In the sacred text of Shri Durga Saptshati, eighth chapter is dedicated to the killing of a demon named Raktabīja by the Mother Supreme. The Raktabīja was a very powerful and strong demon. He had a super power. Whenever his blood dropped on the ground, a clone of his (equally powerful and strong) would emerge from every drop of blood so fallen. Killing him therefore was extremely difficult task. All attacks on him would result in thousands of his clones emerging in no time. The mother Supreme then thought of a trick. She summoned goddess Kali and ordained, “I shall hit Raktabīja now; enlarge your mouth and consume each drop of his blood before it touches the ground.” This way the entire blood of Raktabīja was finished without any clone taking form. The demon eventually succumbed to the injuries inflicted by the Mother Supreme. His elimination paved way for eventual elimination of his masters, the demon king Shumbha and his tyrant brother Nishumbha.

As India’s struggle with intense second wave of Covid-19, inspiration could be drawn from this episode from scriptures. Each infected Covid-19 patient is infecting multiple other healthy persons. If the contagion continue to spread at this rate (or even at a slightly lower rate), it is estimated that close to 20% population may catch infection in next few months. At a mortality rate of 2%, we are staring at a potential of over 5million casualties. Even thought of such an eventuality is frightening.

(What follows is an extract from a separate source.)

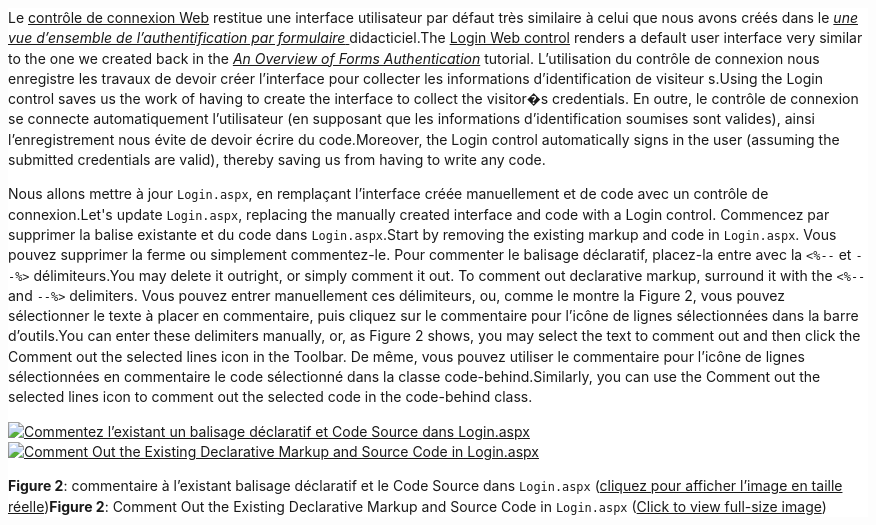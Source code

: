 <span data-ttu-id="f556e-169">Le [contrôle de connexion Web](https://msdn.microsoft.com/library/system.web.ui.webcontrols.login.aspx) restitue une interface utilisateur par défaut très similaire à celui que nous avons créés dans le <a id="SKM5"> </a> [ *une vue d’ensemble de l’authentification par formulaire* ](../introduction/an-overview-of-forms-authentication-cs.md) didacticiel.</span><span class="sxs-lookup"><span data-stu-id="f556e-169">The [Login Web control](https://msdn.microsoft.com/library/system.web.ui.webcontrols.login.aspx) renders a default user interface very similar to the one we created back in the <a id="SKM5"></a>[*An Overview of Forms Authentication*](../introduction/an-overview-of-forms-authentication-cs.md) tutorial.</span></span> <span data-ttu-id="f556e-170">L’utilisation du contrôle de connexion nous enregistre les travaux de devoir créer l’interface pour collecter les informations d’identification de visiteur s.</span><span class="sxs-lookup"><span data-stu-id="f556e-170">Using the Login control saves us the work of having to create the interface to collect the visitor�s credentials.</span></span> <span data-ttu-id="f556e-171">En outre, le contrôle de connexion se connecte automatiquement l’utilisateur (en supposant que les informations d’identification soumises sont valides), ainsi l’enregistrement nous évite de devoir écrire du code.</span><span class="sxs-lookup"><span data-stu-id="f556e-171">Moreover, the Login control automatically signs in the user (assuming the submitted credentials are valid), thereby saving us from having to write any code.</span></span>

<span data-ttu-id="f556e-172">Nous allons mettre à jour `Login.aspx`, en remplaçant l’interface créée manuellement et de code avec un contrôle de connexion.</span><span class="sxs-lookup"><span data-stu-id="f556e-172">Let's update `Login.aspx`, replacing the manually created interface and code with a Login control.</span></span> <span data-ttu-id="f556e-173">Commencez par supprimer la balise existante et du code dans `Login.aspx`.</span><span class="sxs-lookup"><span data-stu-id="f556e-173">Start by removing the existing markup and code in `Login.aspx`.</span></span> <span data-ttu-id="f556e-174">Vous pouvez supprimer la ferme ou simplement commentez-le. Pour commenter le balisage déclaratif, placez-la entre avec la `<%--` et `--%>` délimiteurs.</span><span class="sxs-lookup"><span data-stu-id="f556e-174">You may delete it outright, or simply comment it out. To comment out declarative markup, surround it with the `<%--` and `--%>` delimiters.</span></span> <span data-ttu-id="f556e-175">Vous pouvez entrer manuellement ces délimiteurs, ou, comme le montre la Figure 2, vous pouvez sélectionner le texte à placer en commentaire, puis cliquez sur le commentaire pour l’icône de lignes sélectionnées dans la barre d’outils.</span><span class="sxs-lookup"><span data-stu-id="f556e-175">You can enter these delimiters manually, or, as Figure 2 shows, you may select the text to comment out and then click the Comment out the selected lines icon in the Toolbar.</span></span> <span data-ttu-id="f556e-176">De même, vous pouvez utiliser le commentaire pour l’icône de lignes sélectionnées en commentaire le code sélectionné dans la classe code-behind.</span><span class="sxs-lookup"><span data-stu-id="f556e-176">Similarly, you can use the Comment out the selected lines icon to comment out the selected code in the code-behind class.</span></span>


<span data-ttu-id="f556e-177">[![Commentez l’existant un balisage déclaratif et Code Source dans Login.aspx](validating-user-credentials-against-the-membership-user-store-cs/_static/image5.png)](validating-user-credentials-against-the-membership-user-store-cs/_static/image4.png)</span><span class="sxs-lookup"><span data-stu-id="f556e-177">[![Comment Out the Existing Declarative Markup and Source Code in Login.aspx](validating-user-credentials-against-the-membership-user-store-cs/_static/image5.png)](validating-user-credentials-against-the-membership-user-store-cs/_static/image4.png)</span></span>

<span data-ttu-id="f556e-178">**Figure 2**: commentaire à l’existant balisage déclaratif et le Code Source dans `Login.aspx` ([cliquez pour afficher l’image en taille réelle](validating-user-credentials-against-the-membership-user-store-cs/_static/image6.png))</span><span class="sxs-lookup"><span data-stu-id="f556e-178">**Figure 2**: Comment Out the Existing Declarative Markup and Source Code in `Login.aspx` ([Click to view full-size image](validating-user-credentials-against-the-membership-user-store-cs/_static/image6.png))</span></span>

It is therefore critical that virus (SARS-CoV-2 and its various mutants) must be killed before it is able to replicate itself. Aggressive testing and vaccination are two very potent methods to achieve this goal. Unfortunately, we are facing serious challenges on both these solutions. Testing infrastructure is proving to be grossly inadequate, discouraging even the people with clear symptoms to get themselves tested. Vaccination drive is not progressing at desired pace. In this situation, one can only expect the situation to worsen before it begins to improve.

I have the following two suggestions for the government to kill this incarnation of Raktabīja:

Vaccination

1.    The government may immediately declare Covid-19 a “national emergency”. Set up a Covid-19 task force comprising of Chief Secretaries of all states.

2.    Set up an emergency fund to raise US$50bn for Covid-19 management. Some large projects may be suspended and resources may be diverted to this fund. A one-time 10% cess may be imposed on income of top 500 companies. Multilateral and Bilateral agencies may be tapped for special loans.

3.    The fund may be used to procure adequate stock (at least 2bn) of vaccines from all possible global sources, including setting up local capacities, in next 6months.

4.    Train one million volunteers to give injections in next one month. Each volunteer should be able to vaccinate 50persons every day.

5.    Vaccinate people door to door in next one months.

Testing

Make Rapid Antigen Test (RTA) test kit available for OTC sale at a subsidized price of Rs5/per kit. Encourage people to self-test at least once a week.

Do not get discouraged with non-gold standard of the test. Remember, the results of self-test pregnancy test, digital blood pressure monitoring machines, digital thermometers, self-test blood sugar monitoring etc. are far less than 100% accurate. But all these monitoring means do play a material role in preventing care.